Rugby: Eternal optimist still backing beloved Wallabies

Serial Wallabies apologist Peter FitzSimons in Dunedin yesterday. Photo by Christine O'Connor.
Serial Wallabies apologist Peter FitzSimons in Dunedin yesterday. Photo by Christine O'Connor.

When Peter FitzSimons is not writing books about the perils of sugar or shining the light on concussion, he occasionally engages in his other passion - talking up the Wallabies.

The former Wallaby turned author and journalist was in Dunedin as a guest speaker at an Otago Medical Research Foundation Club lunch at the Town Hall yesterday.

Before he attended that engagement, he had a few thoughts to offer about the strength of Australian rugby.

"We had a shocking weekend where I think four Australian teams went up against four New Zealand teams and the net total was 200 points to the New Zealanders and 50-odd points to the Australians,'' FitzSimons said.
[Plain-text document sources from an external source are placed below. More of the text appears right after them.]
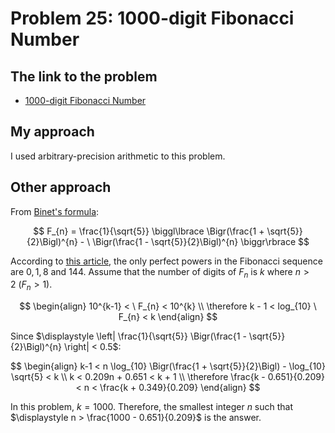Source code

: # Problem 25: 1000-digit Fibonacci Number

## The link to the problem

- [1000-digit Fibonacci Number](https://projecteuler.net/problem=25)

## My approach

I used arbitrary-precision arithmetic to this problem.

## Other approach

From [Binet's formula](https://en.wikipedia.org/wiki/Fibonacci_number#Closed-form_expression):

$$
F_{n} = \frac{1}{\sqrt{5}} \biggl\lbrace \Bigr(\frac{1 + \sqrt{5}}{2}\Bigl)^{n} - \ \Bigr(\frac{1 - \sqrt{5}}{2}\Bigl)^{n} \biggr\rbrace
$$

According to [this article](https://doi.org/10.4007/annals.2006.163.969),
the only perfect powers in the Fibonacci sequence are $0, 1, 8$ and $144$.
Assume that the number of digits of $F_{n}$ is $k$ where $n > 2 \ (F_{n} > 1)$.

$$
\begin{align}
10^{k-1} < \ F_{n} < 10^{k} \\
\therefore k - 1 < log_{10} \ F_{n} < k
\end{align}
$$

Since $\displaystyle \left| \frac{1}{\sqrt{5}} \Bigr(\frac{1 - \sqrt{5}}{2}\Bigl)^{n} \right| < 0.5$:

$$
\begin{align}
k-1 < n \log_{10} \Bigr(\frac{1 + \sqrt{5}}{2}\Bigl) - \log_{10} \sqrt{5} < k \\
k < 0.209n + 0.651 < k + 1 \\
\therefore \frac{k - 0.651}{0.209} < n < \frac{k + 0.349}{0.209}
\end{align}
$$

In this problem, $k = 1000$.
Therefore, the smallest integer $n$ such that $\displaystyle n > \frac{1000 - 0.651}{0.209}$ is the answer.
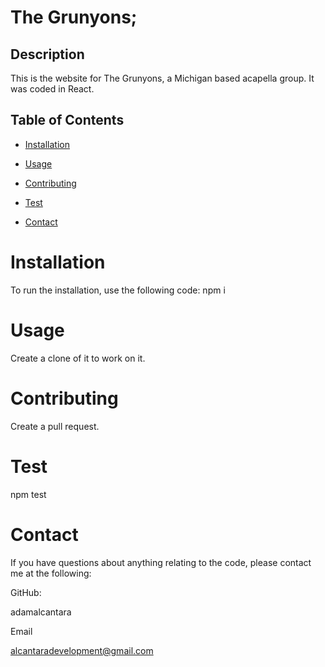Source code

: # The Grunyons;
   

  ## Description 
This is the website for The Grunyons, a Michigan based acapella group. It was coded in React.
  ## Table of Contents 

  * [Installation](#installation)
  * [Usage](#usage)
  
  * [Contributing](#contributing)
  * [Test](#test)
  * [Contact](#contact)

  # Installation
  To run the installation, use the following code:
  npm i

  # Usage
  Create a clone of it to work on it.


  
   
  
  # Contributing
  Create a pull request.

  # Test
  npm test

  # Contact
  If you have questions about anything relating to the code, please contact me at the following: 

  
  GitHub: 

  adamalcantara 

  Email 

  alcantaradevelopment@gmail.com 

  
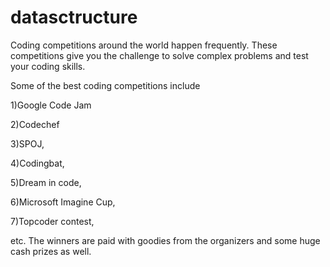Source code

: # datasctructure

Coding competitions around the world happen frequently. These competitions give you the challenge to solve complex problems and test your coding skills. 

Some of the best coding competitions include

1)Google Code Jam

2)Codechef

3)SPOJ,

4)Codingbat,

5)Dream in code,

6)Microsoft Imagine Cup,

7)Topcoder contest, 

etc. The winners are paid with goodies from the organizers and some huge cash prizes as well.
(It was 203 points to 63 points - not that we are counting, of course.)

"We have struggled a bit this year but I don't know, I'm filled with hope, as I am every year, that come the Bledisloe, we'll come good.

"I do note the fact that you will no longer have Richie McCaw. As much as I admire Kieran Read, I think that Richie McCaw is one of those captains that comes along once every 50 years and it will be another 50 years before you have a leader like that.

"We had a captain like that in Nick Farr-Jones who I played with. You'd look at Nick Farr-Jones in the corner of the dressing room and say, `Well, we got the world's best halfback and world's best captain, so we've got to be half a chance'.

"New Zealand will never have a moment where they are overwhelmed by the opponent they are up against but, nevertheless, I do think with Richie McCaw in the team, everybody grew and put on 10kg of muscle.''

It seemed like a reasonable time to bring up Australia's recent 3-0 drubbing by England. But the conversation quickly turned to England coach Eddie Jones and how calculated rugby has become.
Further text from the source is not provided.